Thomas Merton, the monk mystic who died when a short in his fan electrocuted him, wrote about a kind of "dread." It is the nagging sense that we have missed something important or that we have somehow been untrue to what we are called to be. It may feel like a crisis of faith, as though we doubted God. In reality, doubt often originates in the deserts of our lives.

This "dread" is heightened by the fact that the God beyond our imaginings is so close to us, although we often do not recognize him. Thoughts cross our minds about this, but we push them away. Perhaps as you hear this you are thinking, "I'm not that clueless. I have faith. I know God personally." Is that true? God knows us intimately; we strain to glimpse through all the deserts we create to the God who is closer than our heartbeats. Lent is about honest listening.

During Lent, we are called to establish what’s important. Consider: after death, how will we view our favorite possessions: homes, cars, even guitars! That guitar over there is my prized guitar of all time; yet somebody else will eventually own it. As our bodies rot or are consumed by the fires of the crematorium, there will be no more illusions about the value of perfect skin or beautiful cars or fine guitars. As others line up to claim our possessions, our possessions will reveal their true value. Lent asks, what is real and what is illusory in our lives?

When we stand in judgment before God, we will have no illusions about our academic accomplishments, the place we lived, the size of our bank statement. All will be laid bare, and there will be no more hypocrisy, no more lies, no more self-spun illusions. Lent is the time to begin the honest work of determining what is real and what is an illusion.

God is in Our Midst

But for all this, whatever else Christianity is about, it is about hope. In the Orthodox liturgy, we repeatedly hear, "God is in our midst." Sometimes the deserts seem endless, the winds howl, and God seems to have allowed the demons free reign. But whatever else Christianity is about, it is about promise. In the face of deserts and the demons who roam those deserts, the laughter of the caustic, the plans of those who would hurt us, our hope is predicated on promises. God’s word, Isaiah assures us, does not rest until the promises are made good.

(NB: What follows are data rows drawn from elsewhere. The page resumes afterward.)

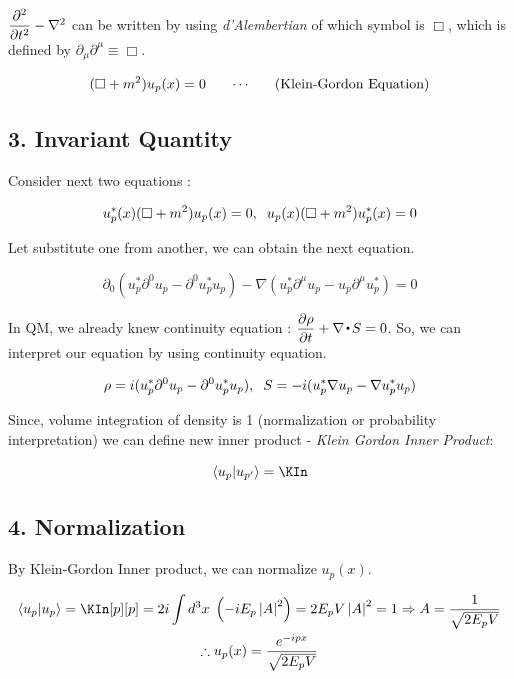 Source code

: \documentclass[11pt,letterpaper]{article}
\begin{document}
$\dfrac{\partial^2}{\partial t^2}-\nabla^2$ can be written by using \textit{d'Alembertian} of which symbol is $\Box$, which is defined by $\partial_{\mu}\partial^{\mu} \equiv \Box$.

\begin{equation}
\KG u_{p}(x) = 0 \HS\HS \cdots \HS\HS \text{(Klein-Gordon Equation)}
\end{equation}

\vs

\subsection*{3. Invariant Quantity}

Consider next two equations :

\begin{equation}
\u^*(x)\KG\u(x) = 0\Com \hs \u(x)\KG\u^*(x) = 0
\end{equation}

Let substitute one from another, we can obtain the next equation.

\begin{equation}
 \partial_0(u_p^*\partial^0u_p-\partial^0u_p^*u_p) - \nabla(u_p^*\partial^\mu u_p - u_p\partial^\mu u_p^*)=0
\end{equation}

In QM, we already knew continuity equation : $\PD{\rho}{t} + \nabla\ld S = 0$. So, we can interpret our equation by using continuity equation.

\begin{equation}
 \rho = \Kin\Com \hs S= -i(\u^*\nabla\u - \nabla \u^* \u)
\end{equation}

Since, volume integration of density is 1 (normalization or probability interpretation) we can define new inner product
 - \textit{Klein Gordon Inner Product}:

\begin{equation}
 \braket{\u|\u[p']} = \KIn
\end{equation} 

\subsection*{4. Normalization}

By Klein-Gordon Inner product, we can normalize $u_p(x)$.

\begin{gather}
\braket{\u|\u} = \KIn[p][p] = 2i \int d^3x \hs \BKS{-iE_p \abs{A}^2} = 2E_p V\abs{A}^2 = 1 \Rightarrow A = \dfrac{1}{\sqrt{2E_pV}} \\
\therefore \u(x) = \frac{e^{-ipx}}{\sqrt{2E_pV}}
\end{gather}
\end{document}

When we have abandoned our illusions and self-deceptions, we become ready for the grace that transcends and transforms all deserts. When Jesus had faced all the desert had to offer, when the demons had been allowed their day, the angels came to take care of him. In fact, as we come face to face with the wind-blown desert that is Holy Week, we can bet the meaning of our lives that the God of Easter has made full provision for us.